*Source material*.
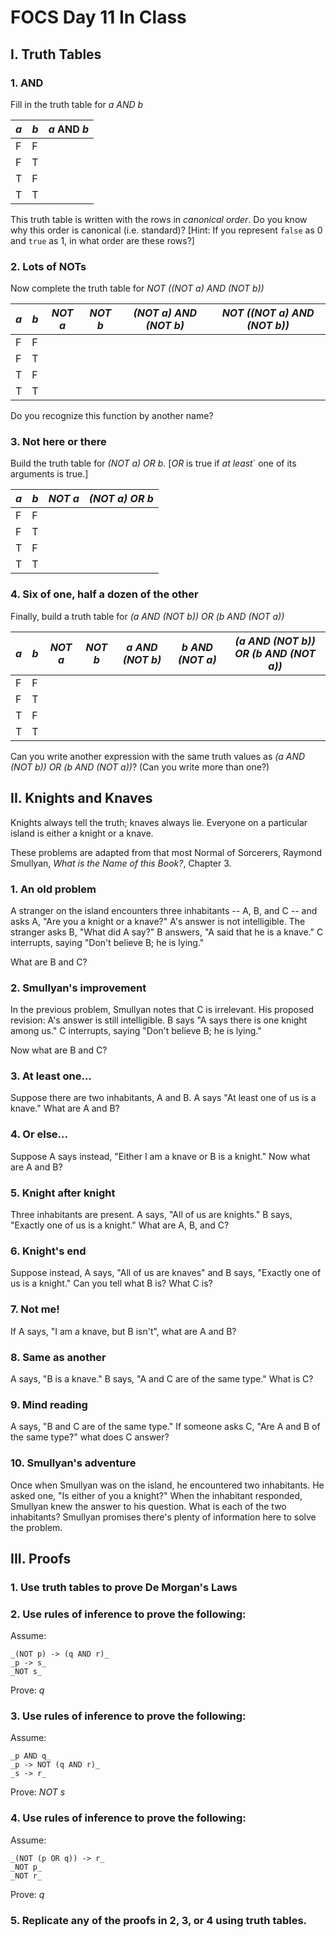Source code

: # FOCS Day 11 In Class

## I. Truth Tables

### 1. AND

Fill in the truth table for _a AND b_

_a_ | _b_ | _a_ AND _b_
----|-----|---
 F  |  F  |
 F  |  T  |
 T  |  F  |
 T  |  T  |

This truth table is written with the rows in *canonical order*.  Do you know why this order is canonical (i.e. standard)?  [Hint:  If you represent `false` as 0 and `true` as 1, in what order are these rows?]





### 2. Lots of NOTs

Now complete the truth table for _NOT ((NOT a) AND (NOT b))_

_a_ | _b_ | _NOT a_ | _NOT b_ | _(NOT a) AND (NOT b)_ | _NOT ((NOT a) AND (NOT b))_
----|-----|-----|-----|-----|---
 F  |  F  |     |     |     |     
 F  |  T  |     |     |     |     
 T  |  F  |     |     |     |     
 T  |  T  |     |     |     |     

Do you recognize this function by another name?





### 3. Not here or there

Build the truth table for _(NOT a) OR b_.  [_OR_ is true if *at least*` one of its arguments is true.]

_a_ | _b_ | _NOT a_ | _(NOT a) OR b_
----|-----|-----|---
 F  |  F  |     |   
 F  |  T  |     |   
 T  |  F  |     |   
 T  |  T  |     |   



### 4. Six of one, half a dozen of the other

Finally, build a truth table for _(a AND (NOT b)) OR (b AND (NOT a))_

_a_ | _b_ | _NOT a_ | _NOT b_ | _a AND (NOT b)_ | _b AND (NOT a)_ | _(a AND (NOT b)) OR (b AND (NOT a))_
----|-----|-----|-----|-----|-----|---
 F  |  F  |     |     |     |     |     
 F  |  T  |     |     |     |     |     
 T  |  F  |     |     |     |     |     
 T  |  T  |     |     |     |     |     

Can you write another expression with the same truth values as _(a AND (NOT b)) OR (b AND (NOT a))_?  (Can you write more than one?)




## II. Knights and Knaves

Knights always tell the truth; knaves always lie.  Everyone on a particular island is either a knight or a knave.

These problems are adapted from that most Normal of Sorcerers, Raymond Smullyan, *What is the Name of this Book?*, Chapter 3.

### 1. An old problem

A stranger on the island encounters three inhabitants -- A, B, and C -- and asks A, "Are you a knight or a knave?"  A's answer is not intelligible.  The stranger asks B, "What did A say?"  B answers, "A said that he is a knave."  C interrupts, saying "Don't believe B; he is lying."

What are B and C?



### 2. Smullyan's improvement

In the previous problem, Smullyan notes that C is irrelevant.  His proposed revision:
A's answer is still intelligible.  B says "A says there is one knight among us."  C interrupts, saying "Don't believe B; he is lying."

Now what are B and C?



### 3. At least one...

Suppose there are two inhabitants, A and B.  A says "At least one of us is a knave."  What are A and B?  



### 4. Or else...

Suppose A says instead, "Either I am a knave or B is a knight."  Now what are A and B?



### 5. Knight after knight

Three inhabitants are present.  A says, "All of us are knights."  B says, "Exactly one of us is a knight."  What are A, B, and C?



### 6. Knight's end

Suppose instead, A says, "All of us are knaves" and B says, "Exactly one of us is a knight."  Can you tell what B is?  What C is?



### 7. Not me!

If A says, "I am a knave, but B isn't", what are A and B?



### 8. Same as another

A says, "B is a knave."  B says, "A and C are of the same type."  What is C?



### 9. Mind reading

A says, "B and C are of the same type."  If someone asks C, "Are A and B of the same type?" what does C answer?



### 10. Smullyan's adventure

Once when Smullyan was on the island, he encountered two inhabitants.  He asked one, "Is either of you a knight?"  When the inhabitant responded, Smullyan knew the answer to his question.  What is each of the two inhabitants?  Smullyan promises there's plenty of information here to solve the problem.




## III. Proofs

### 1. Use truth tables to prove De Morgan's Laws













### 2. Use rules of inference to prove the following:

Assume:  

	_(NOT p) -> (q AND r)_
	_p -> s_
	_NOT s_

Prove:  _q_







### 3. Use rules of inference to prove the following:

Assume:  

	_p AND q_
	_p -> NOT (q AND r)_
	_s -> r_

Prove:  _NOT s_





### 4. Use rules of inference to prove the following:

Assume:

	_(NOT (p OR q)) -> r_
	_NOT p_
	_NOT r_

Prove:  _q_




### 5. Replicate any of the proofs in 2, 3, or 4 using truth tables.
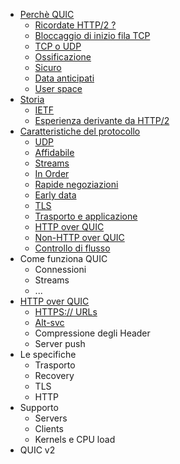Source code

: * [Perchè QUIC](why-quic.md)
    * [Ricordate HTTP/2 ?](why-h2.md)
    * [Bloccaggio di inizio fila TCP](why-tcphol.md)
    * [TCP o UDP](why-tcpudp.md)
    * [Ossificazione](why-ossification.md)
    * [Sicuro](why-secure.md)
    * [Data anticipati](why-earlierdata.md)
    * [User space](why-userspace.md)
* [Storia](history.md)
    * [IETF](history-ietf.md)
    * [Esperienza derivante da HTTP/2](history-h2.md)
* [Caratteristiche del protocollo](the-protocol.md)
    * [UDP](feature-udp.md)
    * [Affidabile](feature-reliable.md)
    * [Streams](feature-streams.md)
    * [In Order](feature-inorder.md)
    * [Rapide negoziazioni](feature-handshakes.md)
    * [Early data](feature-earlydata.md)
    * [TLS](feature-tls.md)
    * [Trasporto e applicazione](feature-trans-app.md)
    * [HTTP over QUIC](feature-http.md)
    * [Non-HTTP over QUIC](feature-nonhttp.md)
    * [Controllo di flusso](feature-congestion.md)
* Come funziona QUIC
    * Connessioni
    * Streams
    * ...
* [HTTP over QUIC](hq.md)
    * [HTTPS:// URLs](hq-https.md)
    * [Alt-svc](hq-altsvc.md)
    * Compressione degli Header
    * Server push
* Le specifiche
    * Trasporto
    * Recovery
    * TLS
    * HTTP
* Supporto
    * Servers
    * Clients
    * Kernels e CPU load
* QUIC v2

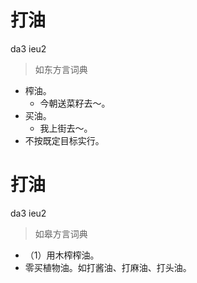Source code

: # 打油
da3 ieu2
> 如东方言词典
- 榨油。
  - 今朝送菜籽去～。
- 买油。
  - 我上街去～。
- 不按既定目标实行。

# 打油
da3 ieu2
> 如皋方言词典
- （1）用木榨榨油。
- 零买植物油。如打酱油、打麻油、打头油。
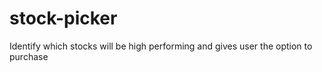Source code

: # stock-picker
Identify which stocks will be high performing and gives user the option to purchase 

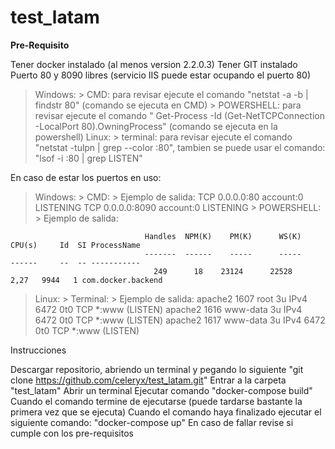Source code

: # test_latam

**Pre-Requisito**

Tener docker instalado (al menos version 2.2.0.3)
Tener GIT instalado
Puerto 80 y 8090 libres (servicio IIS puede estar ocupando el puerto 80)
> Windows:
    > CMD: para revisar ejecute el comando "netstat -a -b | findstr 80" (comando se ejecuta en CMD)
    > POWERSHELL: para revisar ejecute el comando " Get-Process -Id (Get-NetTCPConnection -LocalPort 80).OwningProcess" (comando se ejecuta en la powershell)
> Linux:
    > terminal: para revisar ejecute el comando "netstat -tulpn | grep --color :80", tambien se puede usar el comando:  "lsof -i :80 | grep LISTEN"

En caso de estar los puertos en uso:
  > Windows:
          > CMD:
              > Ejemplo de salida:
                                  TCP    0.0.0.0:80             account:0              LISTENING
                                  TCP    0.0.0.0:8090           account:0              LISTENING
          > POWERSHELL: 
              > Ejemplo de salida:
                      
                                  Handles  NPM(K)    PM(K)      WS(K)     CPU(s)     Id  SI ProcessName
                                  -------  ------    -----      -----     ------     --  -- -----------
                                    249      18    23124      22528       2,27   9944   1 com.docker.backend
  
  > Linux:
        > Terminal: 
              > Ejemplo de salida: 
                                apache2   1607     root    3u  IPv4   6472      0t0  TCP *:www (LISTEN)
                                apache2   1616 www-data    3u  IPv4   6472      0t0  TCP *:www (LISTEN) 
                                apache2   1617 www-data    3u  IPv4   6472      0t0  TCP *:www (LISTEN)




Instrucciones

Descargar repositorio, abriendo un terminal y pegando lo siguiente "git clone https://github.com/celeryx/test_latam.git"
Entrar a la carpeta "test_latam"
Abrir un terminal
Ejecutar comando "docker-compose build"
Cuando el comando termine de ejecutarse (puede tardarse bastante la primera vez que se ejecuta)
Cuando el comando haya finalizado ejecutar el siguiente comando: "docker-compose up"
En caso de fallar revise si cumple con los pre-requisitos
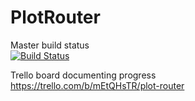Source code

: # PlotRouter

Master build status
<br/>
[![Build Status](https://semaphoreci.com/api/v1/possiblellama/plotrouter/branches/master/shields_badge.svg)](https://semaphoreci.com/possiblellama/plotrouter)

Trello board documenting progress
<br/>
https://trello.com/b/mEtQHsTR/plot-router


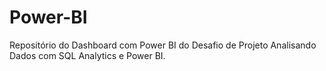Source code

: # Power-BI
Repositório do Dashboard com Power BI do Desafio de Projeto Analisando Dados com SQL Analytics e Power BI.
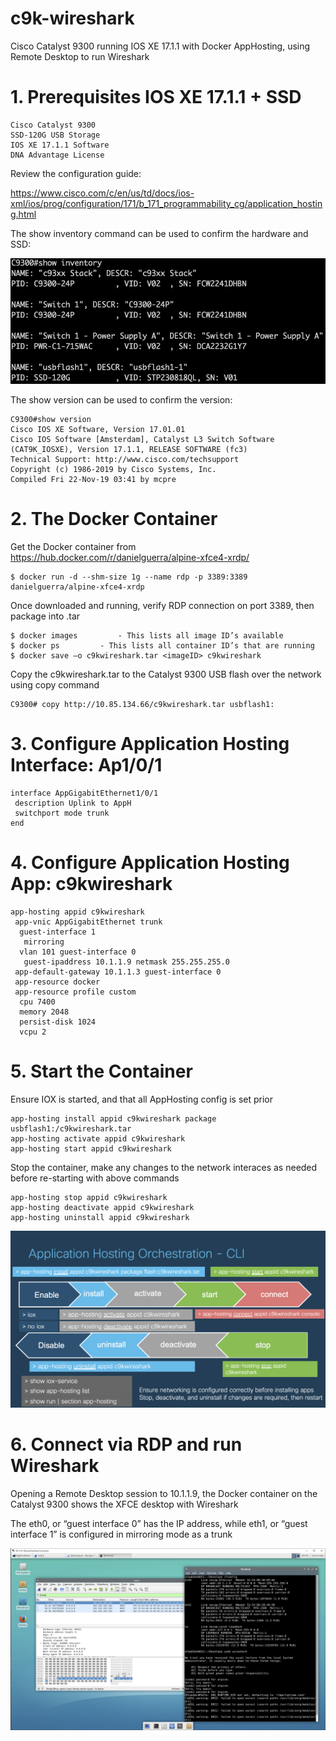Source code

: # c9k-wireshark
Cisco Catalyst 9300 running IOS XE 17.1.1 with Docker AppHosting, using Remote Desktop to run Wireshark



# 1. Prerequisites IOS XE 17.1.1 + SSD
	Cisco Catalyst 9300
	SSD-120G USB Storage
	IOS XE 17.1.1 Software
	DNA Advantage License

Review the configuration guide:

https://www.cisco.com/c/en/us/td/docs/ios-xml/ios/prog/configuration/171/b_171_programmability_cg/application_hosting.html



The show inventory command can be used to confirm the hardware and SSD:


![./c9kwireshark-show-inv.png](./c9kwireshark-show-inv.png)

The show version can be used to confirm the version:

	C9300#show version
	Cisco IOS XE Software, Version 17.01.01
	Cisco IOS Software [Amsterdam], Catalyst L3 Switch Software (CAT9K_IOSXE), Version 17.1.1, RELEASE SOFTWARE (fc3)
	Technical Support: http://www.cisco.com/techsupport
	Copyright (c) 1986-2019 by Cisco Systems, Inc.
	Compiled Fri 22-Nov-19 03:41 by mcpre

# 	2. The Docker Container

Get the Docker container from https://hub.docker.com/r/danielguerra/alpine-xfce4-xrdp/


	$ docker run -d --shm-size 1g --name rdp -p 3389:3389 danielguerra/alpine-xfce4-xrdp

Once downloaded and running, verify RDP connection on port 3389, then package into .tar

	$ docker images 		- This lists all image ID’s available
	$ docker ps			- This lists all container ID’s that are running
	$ docker save –o c9kwireshark.tar <imageID> c9kwireshark

Copy the c9kwireshark.tar to the Catalyst 9300 USB flash over the network using copy command

	C9300# copy http://10.85.134.66/c9kwireshark.tar usbflash1:



# 	3. Configure Application Hosting Interface: Ap1/0/1

	interface AppGigabitEthernet1/0/1
	 description Uplink to AppH
	 switchport mode trunk
	end



# 	4. Configure Application Hosting App: c9kwireshark

	app-hosting appid c9kwireshark
	 app-vnic AppGigabitEthernet trunk
	  guest-interface 1
	   mirroring
	  vlan 101 guest-interface 0
	   guest-ipaddress 10.1.1.9 netmask 255.255.255.0
	 app-default-gateway 10.1.1.3 guest-interface 0
	 app-resource docker
	 app-resource profile custom
	  cpu 7400
	  memory 2048
	  persist-disk 1024
	  vcpu 2

 

# 	5. Start the Container

Ensure IOX is started, and that all AppHosting config is set prior

	app-hosting install appid c9kwireshark package usbflash1:/c9kwireshark.tar
	app-hosting activate appid c9kwireshark
	app-hosting start appid c9kwireshark


Stop the container, make any changes to the network interaces as needed before re-starting with above commands

	app-hosting stop appid c9kwireshark
	app-hosting deactivate appid c9kwireshark
	app-hosting uninstall appid c9kwireshark 
![cli-orchistration](./c9kwireshark-cli-orchistration.png)

# 	6. Connect via RDP and run Wireshark

Opening a Remote Desktop session to 10.1.1.9, the Docker container on the Catalyst 9300 shows the XFCE desktop with Wireshark

The eth0, or “guest interface 0” has the IP address, while eth1, or “guest interface 1” is configured in mirroring mode as a trunk

![rdp](c9kwireshark-rdp.png)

*What is needed*.
Return only the part of the records above that opens with the line containing "Tener docker instalado" and closes with the line containing "Instrucciones", ends included.

*Written response*.
Tener docker instalado (al menos version 2.2.0.3)
Tener GIT instalado
Puerto 80 y 8090 libres (servicio IIS puede estar ocupando el puerto 80)
> Windows:
    > CMD: para revisar ejecute el comando "netstat -a -b | findstr 80" (comando se ejecuta en CMD)
    > POWERSHELL: para revisar ejecute el comando " Get-Process -Id (Get-NetTCPConnection -LocalPort 80).OwningProcess" (comando se ejecuta en la powershell)
> Linux:
    > terminal: para revisar ejecute el comando "netstat -tulpn | grep --color :80", tambien se puede usar el comando:  "lsof -i :80 | grep LISTEN"

En caso de estar los puertos en uso:
  > Windows:
          > CMD:
              > Ejemplo de salida:
                                  TCP    0.0.0.0:80             account:0              LISTENING
                                  TCP    0.0.0.0:8090           account:0              LISTENING
          > POWERSHELL: 
              > Ejemplo de salida:
                      
                                  Handles  NPM(K)    PM(K)      WS(K)     CPU(s)     Id  SI ProcessName
                                  -------  ------    -----      -----     ------     --  -- -----------
                                    249      18    23124      22528       2,27   9944   1 com.docker.backend
  
  > Linux:
        > Terminal: 
              > Ejemplo de salida: 
                                apache2   1607     root    3u  IPv4   6472      0t0  TCP *:www (LISTEN)
                                apache2   1616 www-data    3u  IPv4   6472      0t0  TCP *:www (LISTEN) 
                                apache2   1617 www-data    3u  IPv4   6472      0t0  TCP *:www (LISTEN)




Instrucciones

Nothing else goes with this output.